Pinksteren is traditioneel het feest waarbij we het begin herdenken van de nieuwtestamentische kerk. De Geest die was beloofd werd uitgestort. Apostelen en discipelen getuigden openlijk van de verrezen Heer, Jezus Christus. Petrus hield zijn eerste preek voor het volk van Jeruzalem en op die dag breidde het aantal leerlingen zich uit met ongeveer drieduizend, lezen we in Hand. 2:41. Wat een contrast met de situatie nu!

Het Pinksterverhaal zoals Lucas ons dat vertelt, begint met drie bijzondere verschijnselen. Eerst was er een geluid alsof er een krachtige wind door het huis waaide waar ze zich bevonden. Het geluid trekt de aandacht van de mensen in buurt. Ze drommen samen rond het huis. Dan was er een zichtbaar teken: iets wat op tongen van vuur geleek die zich verspreidden over de aanwezigen in het huis.
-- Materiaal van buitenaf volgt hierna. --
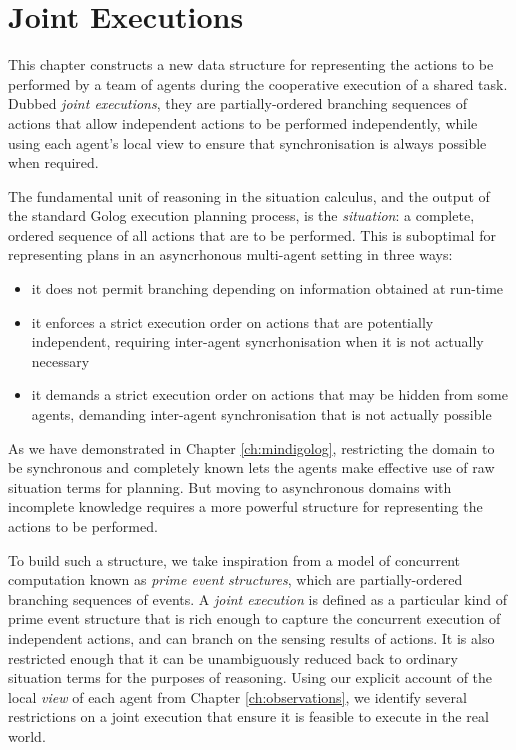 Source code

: 

\chapter{Joint Executions}

\label{ch:jointexec}

This chapter constructs a new data structure for representing the
actions to be performed by a team of agents during the cooperative
execution of a shared task. Dubbed \emph{joint executions}, they are
partially-ordered branching sequences of actions that allow independent
actions to be performed independently, while using each agent's local
view to ensure that synchronisation is always possible when required.

The fundamental unit of reasoning in the situation calculus, and the
output of the standard Golog execution planning process, is the \emph{situation}:
a complete, ordered sequence of all actions that are to be performed.
This is suboptimal for representing plans in an asyncrhonous multi-agent
setting in three ways:

\begin{itemize}
\item it does not permit branching depending on information obtained at
run-time 
\item it enforces a strict execution order on actions that are potentially
independent, requiring inter-agent syncrhonisation when it is not
actually necessary 
\item it demands a strict execution order on actions that may be hidden
from some agents, demanding inter-agent synchronisation that is not
actually possible 
\end{itemize}
As we have demonstrated in Chapter \ref{ch:mindigolog}, restricting
the domain to be synchronous and completely known lets the agents
make effective use of raw situation terms for planning. But moving
to asynchronous domains with incomplete knowledge requires a more
powerful structure for representing the actions to be performed.

To build such a structure, we take inspiration from a model of concurrent
computation known as \emph{prime event} \emph{structures}, which are
partially-ordered branching sequences of events. A \emph{joint execution}
is defined as a particular kind of prime event structure that is rich
enough to capture the concurrent execution of independent actions,
and can branch on the sensing results of actions. It is also restricted
enough that it can be unambiguously reduced back to ordinary situation
terms for the purposes of reasoning. Using our explicit account of
the local \emph{view} of each agent from Chapter \ref{ch:observations},
we identify several restrictions on a joint execution that ensure
it is feasible to execute in the real world.

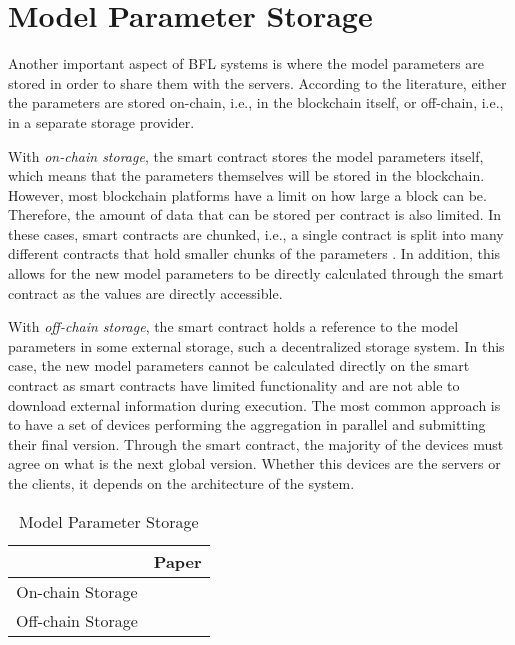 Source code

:\section{Model Parameter Storage}\label{related_work:param_storage}

Another important aspect of BFL systems is where the model parameters are stored in order to share them with the servers. According to the literature, either the parameters are stored on-chain, i.e., in the blockchain itself, or off-chain, i.e., in a separate storage provider.

With \textit{on-chain storage}, the smart contract stores the model parameters itself, which means that the parameters themselves will be stored in the blockchain. However, most blockchain platforms have a limit on how large a block can be. Therefore, the amount of data that can be stored per contract is also limited. In these cases, smart contracts are chunked, i.e., a single contract is split into many different contracts that hold smaller chunks of the parameters \cite{9274451, baffle}. In addition, this allows for the new model parameters to be directly calculated through the smart contract as the values are directly accessible.
    
With \textit{off-chain storage}, the smart contract holds a reference to the model parameters in some external storage, such a decentralized storage system. In this case, the new model parameters cannot be calculated directly on the smart contract as smart contracts have limited functionality and are not able to download external information during execution. The most common approach is to have a set of devices performing the aggregation in parallel and submitting their final version. Through the smart contract, the majority of the devices must agree on what is the next global version. Whether this devices are the servers or the clients, it depends on the architecture of the system.

\begin{table}[!b]
\begin{tabular}{c|c} \hline \hline
                  & Paper \\ \hline \hline
On-chain Storage  & \cite{9274451, baffle, demo, 8733825, 9524833, 8894364, 9184854, 8893114}\\ \hline
Off-chain Storage & \cite{10.1145/3319535.3363256, 10.48550/arxiv.2011.07516, 8945913, 10.48550/arxiv.2202.02817, 10.48550/arxiv.2007.03856, 10.48550/arxiv.1910.12603, Peyvandi2022, 9170559} \\      \hline
\end{tabular}
\caption{Model Parameter Storage}\label{tab:storage}
\end{table}

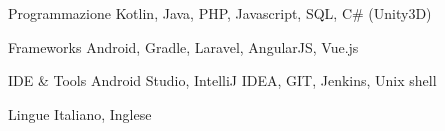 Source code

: 


\begin{cvskills}


\cvskill
{Programmazione} %
{Kotlin, Java, PHP, Javascript, SQL, C\# (Unity3D)} %


\cvskill
{Frameworks} %
{Android, Gradle, Laravel, AngularJS, Vue.js} %


\cvskill
{IDE \& Tools} %
{Android Studio, IntelliJ IDEA, GIT, Jenkins, Unix shell} %


\cvskill
{Lingue} %
{Italiano, Inglese} %


\end{cvskills}
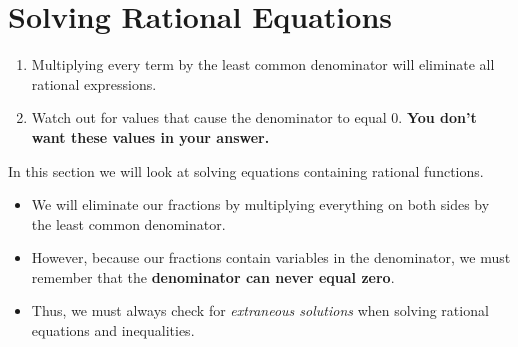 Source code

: \documentclass{article}
\begin{document}
\section*{Solving Rational Equations}

\begin{tcolorbox}[colframe=orange!70!white, coltitle=black, title=\textbf{Summary}]
\begin{enumerate}
    \item Multiplying every term by the least common denominator will eliminate all rational expressions.
    \item Watch out for values that cause the denominator to equal 0. \textbf{You don't want these values in your answer.}
\end{enumerate}
\end{tcolorbox}
\bigskip 

In this section we will look at solving equations containing rational functions. 
\bigskip 

\begin{itemize}
    \item We will eliminate our fractions by multiplying everything on both sides by the least common denominator.
    \item However, because our fractions contain variables in the denominator, we must remember that the {\color{blue}\textbf{denominator can never equal zero}}. 
    \item Thus, we must always check for \emph{extraneous solutions} when solving rational equations and inequalities. 
\end{itemize}
\vspace{0.25in}
\end{document}
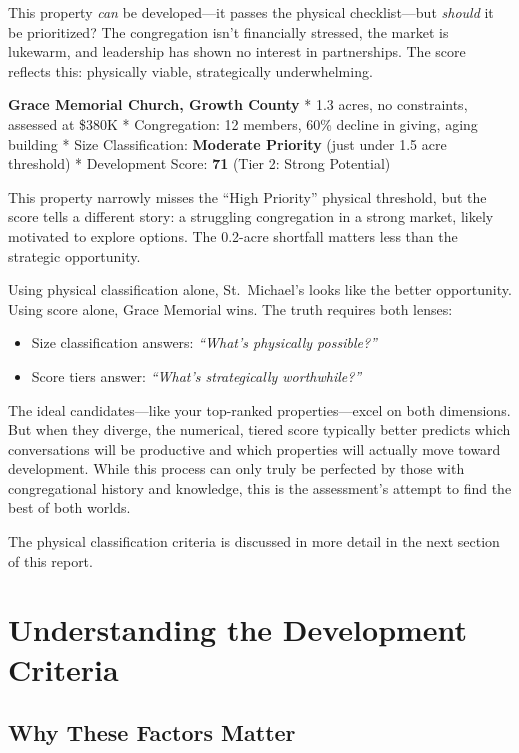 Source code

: \documentclass[
  letterpaper,
  DIV=11,
  numbers=noendperiod,
  oneside]{scrreprt}
\providecommand{\tightlist}{%
  \setlength{\itemsep}{0pt}\setlength{\parskip}{0pt}}
\begin{document}
This property \emph{can} be developed---it passes the physical
checklist---but \emph{should} it be prioritized? The congregation isn't
financially stressed, the market is lukewarm, and leadership has shown
no interest in partnerships. The score reflects this: physically viable,
strategically underwhelming.

\textbf{Grace Memorial Church, Growth County} * 1.3 acres, no
constraints, assessed at \$380K * Congregation: 12 members, 60\% decline
in giving, aging building * Size Classification: \textbf{Moderate
Priority} (just under 1.5 acre threshold) * Development Score:
\textbf{71} (Tier 2: Strong Potential)

This property narrowly misses the ``High Priority'' physical threshold,
but the score tells a different story: a struggling congregation in a
strong market, likely motivated to explore options. The 0.2-acre
shortfall matters less than the strategic opportunity.

Using physical classification alone, St.~Michael's looks like the better
opportunity. Using score alone, Grace Memorial wins. The truth requires
both lenses:

\begin{itemize}
\tightlist
\item
  Size classification answers: \emph{``What's physically possible?''}
\item
  Score tiers answer: \emph{``What's strategically worthwhile?''}
\end{itemize}

The ideal candidates---like your top-ranked properties---excel on both
dimensions. But when they diverge, the numerical, tiered score typically
better predicts which conversations will be productive and which
properties will actually move toward development. While this process can
only truly be perfected by those with congregational history and
knowledge, this is the assessment's attempt to find the best of both
worlds.

The physical classification criteria is discussed in more detail in the
next section of this report.

\chapter{Understanding the Development
Criteria}\label{understanding-the-development-criteria}

\section{Why These Factors Matter}\label{why-these-factors-matter}
\end{document}
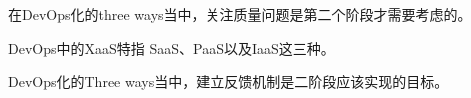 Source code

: \begin{problem}
    在DevOps化的three ways当中，关注质量问题是第二个阶段才需要考虑的。
\end{problem}



\begin{problem}
    DevOps中的XaaS特指 SaaS、PaaS以及IaaS这三种。
\end{problem}



\begin{problem}
    DevOps化的Three ways当中，建立反馈机制是二阶段应该实现的目标。
\end{problem}

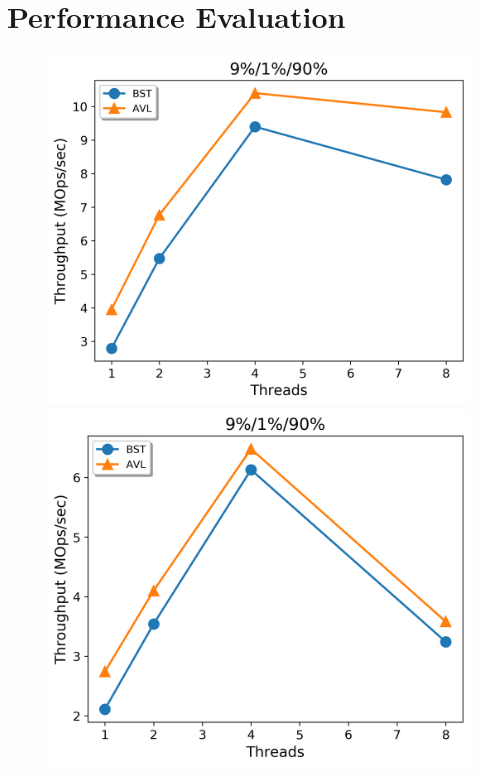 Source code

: \documentclass[conference]{IEEEtran}
\theoremstyle{definition}
\theoremstyle{theorem}
\begin{document}
\section{Performance Evaluation}
\begin{figure}[t]
 \centering
\begin{minipage}{0.33\textwidth}
	\centering
 {\includegraphics[width =1\linewidth]{figures/conc-9-1-90.png}}
 {\includegraphics[width =1\linewidth]{figures/stm1-9-1-90.png}}

\end{minipage}
\end{figure}
\end{document}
En de discipelen zullen begrepen hebben: de Geest die beloofd werd, is gekomen. Een derde verschijnsel was dat ze plots op ingeving van de Geest in staat bleken om vreemde talen te spreken.

De mensen raken in verwarring en begrijpen het niet maar de spotters hebben onmiddellijk een uitleg klaar. Ze zullen wel gedronken hebben. Als de Geest aan het werk gaat is de tegenstander, de satan, meestal niet ver weg. Die spottende opmerking is zijn werk. Als iedereen een beetje gaat lachen, keert de menigte straks hoofdschuddend naar huis om een handvol Galilese vissers die ‘s morgens vroeg al dronken zijn. Maar dat plan gaat niet door en het evangelie wordt gebracht: luid en duidelijk.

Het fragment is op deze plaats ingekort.